No Fickle Fan
A couple of weeks ago, I went to watch the Toronto Blue Jays take on the Tampa Bay Rays (baseball, for those of you who may not follow professional sports). For the first time in recent memory I went to the game on back-to-back days, both Friday and Saturday. When they announced the group that would sing the national anthems for Saturday afternoon’s game, I knew I was where I needed to be that day. The singers were The Calvinist Cadets.
The reason I went to both games was that the Rays were in town and with them was Ben Zobrist, whom you may remember from this interview I did with him back before the season began. I met Ben while speaking at a conference down in Nashville and we had agreed that when he was in Toronto, we’d meet up for dinner after a game. Injuries and trips to the AAA team had kept him out of Toronto for the Rays’ previous two trips through Toronto, but this weekend he was here. On Friday my son wanted to go and see him play, so I took him to the game and we met up there with a friend. On Saturday Aileen and I went off to take in the game and we then enjoyed dinner with Ben and his wife (who travels with him through most of the season). I even bumped into a reader of this site at the game (Hi, David!).
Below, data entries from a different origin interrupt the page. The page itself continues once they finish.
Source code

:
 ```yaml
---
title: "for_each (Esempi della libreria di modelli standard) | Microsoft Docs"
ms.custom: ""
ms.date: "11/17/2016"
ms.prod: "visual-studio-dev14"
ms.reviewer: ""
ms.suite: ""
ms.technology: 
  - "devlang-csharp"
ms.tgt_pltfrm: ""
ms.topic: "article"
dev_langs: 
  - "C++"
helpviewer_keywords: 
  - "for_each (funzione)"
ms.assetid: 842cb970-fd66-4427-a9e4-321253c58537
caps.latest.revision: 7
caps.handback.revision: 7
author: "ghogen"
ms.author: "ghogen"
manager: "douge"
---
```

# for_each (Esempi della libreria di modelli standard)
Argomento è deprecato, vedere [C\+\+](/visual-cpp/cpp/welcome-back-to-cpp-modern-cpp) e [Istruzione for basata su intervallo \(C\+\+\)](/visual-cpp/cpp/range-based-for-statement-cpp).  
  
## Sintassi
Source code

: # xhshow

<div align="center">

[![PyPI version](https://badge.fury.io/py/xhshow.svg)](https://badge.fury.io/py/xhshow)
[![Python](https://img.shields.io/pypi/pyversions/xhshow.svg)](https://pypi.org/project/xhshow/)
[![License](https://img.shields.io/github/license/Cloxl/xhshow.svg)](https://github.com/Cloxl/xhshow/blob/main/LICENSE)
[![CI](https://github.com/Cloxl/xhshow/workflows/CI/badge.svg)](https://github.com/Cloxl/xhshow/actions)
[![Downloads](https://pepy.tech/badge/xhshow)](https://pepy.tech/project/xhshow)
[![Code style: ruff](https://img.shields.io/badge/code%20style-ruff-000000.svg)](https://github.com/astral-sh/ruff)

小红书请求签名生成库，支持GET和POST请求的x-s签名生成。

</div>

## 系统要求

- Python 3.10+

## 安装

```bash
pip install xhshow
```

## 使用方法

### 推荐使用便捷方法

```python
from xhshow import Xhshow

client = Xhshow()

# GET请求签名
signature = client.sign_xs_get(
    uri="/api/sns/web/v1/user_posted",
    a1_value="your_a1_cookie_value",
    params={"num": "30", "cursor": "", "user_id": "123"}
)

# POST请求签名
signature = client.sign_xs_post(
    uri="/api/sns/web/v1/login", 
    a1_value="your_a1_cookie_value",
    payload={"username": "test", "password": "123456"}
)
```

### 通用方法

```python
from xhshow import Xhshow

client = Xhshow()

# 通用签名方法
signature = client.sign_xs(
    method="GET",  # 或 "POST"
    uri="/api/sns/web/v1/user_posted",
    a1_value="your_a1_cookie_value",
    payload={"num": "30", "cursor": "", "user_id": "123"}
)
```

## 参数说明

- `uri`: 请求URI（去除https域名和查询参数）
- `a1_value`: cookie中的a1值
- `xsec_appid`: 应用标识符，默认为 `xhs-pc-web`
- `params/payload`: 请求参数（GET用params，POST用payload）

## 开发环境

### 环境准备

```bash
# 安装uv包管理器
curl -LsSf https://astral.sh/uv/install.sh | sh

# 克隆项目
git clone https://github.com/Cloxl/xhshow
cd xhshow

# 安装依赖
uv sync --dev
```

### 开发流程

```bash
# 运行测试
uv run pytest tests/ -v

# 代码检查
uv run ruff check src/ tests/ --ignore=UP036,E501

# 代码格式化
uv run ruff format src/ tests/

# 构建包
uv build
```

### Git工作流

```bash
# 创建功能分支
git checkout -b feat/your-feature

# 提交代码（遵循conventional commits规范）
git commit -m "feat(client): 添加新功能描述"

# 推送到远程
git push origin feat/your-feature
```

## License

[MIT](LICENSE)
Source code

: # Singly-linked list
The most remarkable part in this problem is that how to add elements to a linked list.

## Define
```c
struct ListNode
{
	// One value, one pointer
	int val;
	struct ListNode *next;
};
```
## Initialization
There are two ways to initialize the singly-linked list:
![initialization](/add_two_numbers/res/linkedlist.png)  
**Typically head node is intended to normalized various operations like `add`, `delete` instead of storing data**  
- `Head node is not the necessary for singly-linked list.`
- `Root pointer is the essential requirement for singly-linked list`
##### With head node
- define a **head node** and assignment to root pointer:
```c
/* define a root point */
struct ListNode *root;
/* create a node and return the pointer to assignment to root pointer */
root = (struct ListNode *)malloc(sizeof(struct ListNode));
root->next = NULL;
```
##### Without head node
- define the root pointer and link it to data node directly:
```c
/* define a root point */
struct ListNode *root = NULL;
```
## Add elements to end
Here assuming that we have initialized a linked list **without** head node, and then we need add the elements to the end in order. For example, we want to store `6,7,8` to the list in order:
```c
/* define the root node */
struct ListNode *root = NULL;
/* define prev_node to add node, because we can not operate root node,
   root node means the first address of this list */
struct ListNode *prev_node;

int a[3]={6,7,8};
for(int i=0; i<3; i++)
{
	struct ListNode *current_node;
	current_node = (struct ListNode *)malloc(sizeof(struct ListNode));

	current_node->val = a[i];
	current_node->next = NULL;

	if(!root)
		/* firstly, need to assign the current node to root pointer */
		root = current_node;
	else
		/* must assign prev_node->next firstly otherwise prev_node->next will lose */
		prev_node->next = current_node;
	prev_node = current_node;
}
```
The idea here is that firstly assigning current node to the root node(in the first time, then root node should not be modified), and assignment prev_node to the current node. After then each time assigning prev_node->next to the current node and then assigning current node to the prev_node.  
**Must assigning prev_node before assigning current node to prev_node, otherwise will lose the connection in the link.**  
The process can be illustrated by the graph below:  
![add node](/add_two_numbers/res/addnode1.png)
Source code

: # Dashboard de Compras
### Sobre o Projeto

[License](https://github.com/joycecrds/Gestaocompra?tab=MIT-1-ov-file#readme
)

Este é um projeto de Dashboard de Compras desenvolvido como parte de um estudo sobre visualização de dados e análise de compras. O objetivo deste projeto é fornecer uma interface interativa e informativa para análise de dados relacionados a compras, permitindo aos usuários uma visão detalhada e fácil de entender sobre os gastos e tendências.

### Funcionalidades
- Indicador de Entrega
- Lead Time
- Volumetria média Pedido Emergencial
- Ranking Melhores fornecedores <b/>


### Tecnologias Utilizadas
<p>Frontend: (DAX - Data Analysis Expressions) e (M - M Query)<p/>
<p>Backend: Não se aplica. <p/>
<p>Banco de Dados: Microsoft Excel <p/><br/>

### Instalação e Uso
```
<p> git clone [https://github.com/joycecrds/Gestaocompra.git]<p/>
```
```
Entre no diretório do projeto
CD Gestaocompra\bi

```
As we were sitting out in the stands, I began to think what it would be like to have a job that provided instant feedback. When you’re a player in the Major Leagues, everything you do well is met with applause and everything you do poorly is met with icy silence or with loud boos. One day’s hero is so easily the next day’s goat. When B.J. Ryan, the Jays’ closer, charged onto the field in the ninth inning to try to nail down the save, the crowd went wild. When he struck a man out, there were loud cheers. But, when he gave up three runs to tie the game, he walked off the field to a chorus of boos. The crowd was fickle, expecting him to do his job and to do it right—and to do it all in front of their watching eyes. He had a bad day and the crowd let him know what they thought of that. One day he nailed the save and was loved; the next day he blew the save and was reviled.
Now maybe there is something to be said for the argument that when a guy’s weekly paycheck comes out at almost $200,000, as B.J. Ryan’s does, you expect him to do his job right (Can you imagine heading to the bank every Friday afternoon to deposit a check for $200,000?). But I still wonder what it would be like if we all received such instant feedback in our vocations. What would I do differently if I turned around to see a crowd sitting behind me, watching my every move? What would my day be like if every time I wrote a good sentence or created a good line of HTML code the crowd went wild; and what would it be like if every time I wrote something stupid or broke an otherwise good site layout, a chorus of boos arose behind me? It wouldn’t be much of a life.
I am grateful for grace. There is One who watches me at all times and who must sometimes shake His head in amazement as I blow yet another save or write yet another chunk of bad code or thoughtless prose. And though I deserve the jeers and the jabs, He extends grace. I am glad that, far more often than not, it is only He who sees my failings, for He is the source of all grace and comfort. He is no fickle fan, but the One who loves freely, who loves with a steadfast, gracious love.